Driving toward wellness results

If your wellness vision is the destination and your wellness strategy is the vehicle, the healthy scorecard is the dashboard that tells you how fast you're going, how much fuel is left, and other critical data about how your vehicle's performance. Chart 1 illustrates the relationship between these elements.

You want to see the most important information with the least effort, see what's important (when it's important) and make sure that warning lights and important indicators are working properly and tell the truth about what's going on with the vehicle. If you're lucky enough to have a navigation system as part of your dashboard, you want it to be easy to read, give you directions well in advance and change your route as traffic arises or when new and better routes become available.

With that analogy in mind, what should our wellness program's balanced scorecard, or dashboard, look like? Chart 2 summarizes my view on how the ideal scorecard should appear to any company serious about getting results.

Health status is a measure of how healthy employees are, on average. It might comprise an index of factors, but it should not be a summary of health failures like biometric screening results or HRA answers. As I've argued before, if you had to choose a single metric to best describe the positive side of health status, it would certainly be fitness levels. Other elements of the Health Status Index might be things like strength, flexibility, the ability to climb 10 flights of stairs or other similar indicators. Health habits are the leading indicators of future health status. We know that 70% of our health is driven by habits and the environment, and we are confident of which habits have the biggest impact. We know, for example, that frequency of exercise, quality of diet, hours of sleep and the use or non-use of tobacco and alcohol are the health habits that explain most of our non-genetic health outcomes. If all four of these can be tracked - technology increasingly is making this possible - then you can create an index of health habits. Currently, the most powerful health habit - daily exercise - can be quite accurately tracked. There is an increasingly strong body of data showing that exercise - much more than health risk factors such as obesity, hypertension or cholesterol - predicts future health outcomes and health care costs.

Satisfaction is a measure of how happily employees are participating in the programs. It's one thing to force employees, it's quite another to have them enjoying the opportunity to participate as a benefit offered by their companies. Done right, wellness can have wonderful spin-offs for employers in terms of how it expresses their message of care to employees, not to mention how it can improve overall engagement levels. To measure satisfaction, we like to use the single, powerful statistic that Fred Reichheld calls "The Ultimate Question:" How likely is it that you would recommend our wellness program to a friend, work colleague or family member?

When asked to score their answers on a one-to-10 scale, 10 being "very likely" and one being "not likely at all," Reichheld says we can calculate the net promoter score. The NPS is the number of people who answer nine or above (promoters) less the number of people answering six or below (the detractors) and it ignores the sevens and eights (the passives).

Why does satisfaction matter? Ultimately, if employees are not satisfied or excited by the program (so much so that they would recommend it to their friends and families), expect that future participation will decline.

Return on investment is a measure of the overall impact of the wellness strategy compared with the costs of implementation. Because of all the complexities of calculating a reliable ROI, I'll address this measure in a future column. For now, suffice to say that without a credible and sizeable ROI, you should not continue to invest in employee wellness. Like everything else that employers do, it should add value, not just be the right thing to do. Fortunately, effective wellness programs can satisfy both goals.

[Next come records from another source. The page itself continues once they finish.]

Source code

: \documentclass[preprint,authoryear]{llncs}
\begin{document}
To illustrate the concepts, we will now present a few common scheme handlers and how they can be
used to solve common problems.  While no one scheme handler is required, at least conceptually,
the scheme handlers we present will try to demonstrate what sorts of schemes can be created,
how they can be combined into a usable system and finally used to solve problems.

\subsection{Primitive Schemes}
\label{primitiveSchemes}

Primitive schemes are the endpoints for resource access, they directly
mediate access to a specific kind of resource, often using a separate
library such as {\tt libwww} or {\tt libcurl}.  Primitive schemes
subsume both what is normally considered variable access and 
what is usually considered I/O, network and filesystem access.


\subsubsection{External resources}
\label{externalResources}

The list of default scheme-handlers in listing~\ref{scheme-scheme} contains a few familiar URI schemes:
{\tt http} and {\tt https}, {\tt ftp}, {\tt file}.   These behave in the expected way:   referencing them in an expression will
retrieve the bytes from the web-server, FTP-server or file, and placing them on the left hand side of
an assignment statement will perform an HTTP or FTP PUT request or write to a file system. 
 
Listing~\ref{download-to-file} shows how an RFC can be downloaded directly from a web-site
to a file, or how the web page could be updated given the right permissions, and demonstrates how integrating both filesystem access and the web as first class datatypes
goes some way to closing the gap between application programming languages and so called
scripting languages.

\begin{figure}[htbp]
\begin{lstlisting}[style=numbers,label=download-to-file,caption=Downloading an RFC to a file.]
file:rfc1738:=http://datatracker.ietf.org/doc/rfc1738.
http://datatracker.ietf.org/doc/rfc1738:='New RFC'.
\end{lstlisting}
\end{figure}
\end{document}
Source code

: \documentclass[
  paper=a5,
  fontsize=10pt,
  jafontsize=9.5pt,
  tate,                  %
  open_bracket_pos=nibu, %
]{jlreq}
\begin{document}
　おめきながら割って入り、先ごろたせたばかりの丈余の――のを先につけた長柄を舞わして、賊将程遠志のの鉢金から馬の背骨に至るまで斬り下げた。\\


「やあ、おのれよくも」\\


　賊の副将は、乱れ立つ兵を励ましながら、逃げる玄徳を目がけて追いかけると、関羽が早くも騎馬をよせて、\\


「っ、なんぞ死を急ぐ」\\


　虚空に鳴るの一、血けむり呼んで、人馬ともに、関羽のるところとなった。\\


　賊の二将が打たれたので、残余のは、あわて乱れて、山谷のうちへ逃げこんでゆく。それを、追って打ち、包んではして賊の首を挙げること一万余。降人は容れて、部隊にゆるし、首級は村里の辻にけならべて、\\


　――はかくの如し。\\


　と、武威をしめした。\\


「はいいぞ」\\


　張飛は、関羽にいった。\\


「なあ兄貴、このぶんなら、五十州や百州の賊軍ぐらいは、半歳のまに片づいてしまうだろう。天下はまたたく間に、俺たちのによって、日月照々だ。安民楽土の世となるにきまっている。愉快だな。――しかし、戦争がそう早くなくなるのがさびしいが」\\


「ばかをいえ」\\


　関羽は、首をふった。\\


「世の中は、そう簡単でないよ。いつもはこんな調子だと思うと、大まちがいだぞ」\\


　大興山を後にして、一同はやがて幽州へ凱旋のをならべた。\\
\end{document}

Last but not least, we get to the warning lights, measures that indicate that we are failing to improve the health of employees. Many readers wrote to me asking, "Do you see no value in biometric screening data or HRAs at all?" If there is a place for that data, it is here, in the warning lights section of the dashboard.

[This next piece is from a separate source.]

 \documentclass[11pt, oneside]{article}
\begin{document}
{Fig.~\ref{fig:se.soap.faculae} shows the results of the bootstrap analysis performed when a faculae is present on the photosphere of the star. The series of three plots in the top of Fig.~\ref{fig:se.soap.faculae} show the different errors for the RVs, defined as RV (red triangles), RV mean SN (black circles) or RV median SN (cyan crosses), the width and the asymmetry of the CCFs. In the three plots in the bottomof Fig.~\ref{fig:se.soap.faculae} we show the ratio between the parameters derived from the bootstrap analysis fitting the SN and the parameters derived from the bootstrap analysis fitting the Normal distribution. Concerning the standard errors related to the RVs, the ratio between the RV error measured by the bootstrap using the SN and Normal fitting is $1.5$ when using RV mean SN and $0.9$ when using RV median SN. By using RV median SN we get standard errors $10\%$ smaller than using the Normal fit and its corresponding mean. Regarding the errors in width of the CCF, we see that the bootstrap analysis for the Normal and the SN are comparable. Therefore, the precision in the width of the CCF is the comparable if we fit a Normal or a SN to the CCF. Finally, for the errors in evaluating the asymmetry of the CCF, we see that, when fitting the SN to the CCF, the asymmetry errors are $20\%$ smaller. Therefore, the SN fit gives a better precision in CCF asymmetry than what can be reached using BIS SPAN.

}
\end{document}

Absenteeism, health risk factors and health care costs are indicators of our failure to improve or maintain the health of employees. They are good warning signals and deterioration in their levels is a very worrying sign. Similarly, reductions in these measures can be seen as one of the welcome byproducts of improving employee health. They should be a nice bonus and not the key measure of health, since the real ROI comes from the productivity that results from improvement in positive health much more than it comes from reductions in these symptoms of our health failures.

If you're a practitioner that just can't let go of HRAs and biometric screens, I hope that I've at least given you some perspective on where the data from these tools belongs on a healthy dashboard. When relegated to their useful roles as a measure of how we're failing, and when better measures of success are included and given priority, such as health habits and positive measures of health, the dark side of these tools also become a little less worrying. -A.S.

Contributing Editor Andrew Sykes is chairman of Health at Work. He is a qualified actuary, a licensed health insurance broker, an HIAA managed health professional and an accomplished speaker on the topic of consumer-directed health care and wellness. He can be reached at andrew@hatwork.com.

Over the last three months, I've questioned the validity of health risk assessments and the ability of biometric-screening data to powerfully track wellness program performance. This has prompted many readers to ask, "So what do you suggest instead?" If you think that tracking wellness program performance, return on investment and cause-and-effect is impossible, think again.

If your wellness vision is something like, "To effectively compete in our market by having the healthiest employees," and your wellness strategy and programs are the vehicle that will help you reach this vision, then the mission you need to be on is to change the things that improve employee health.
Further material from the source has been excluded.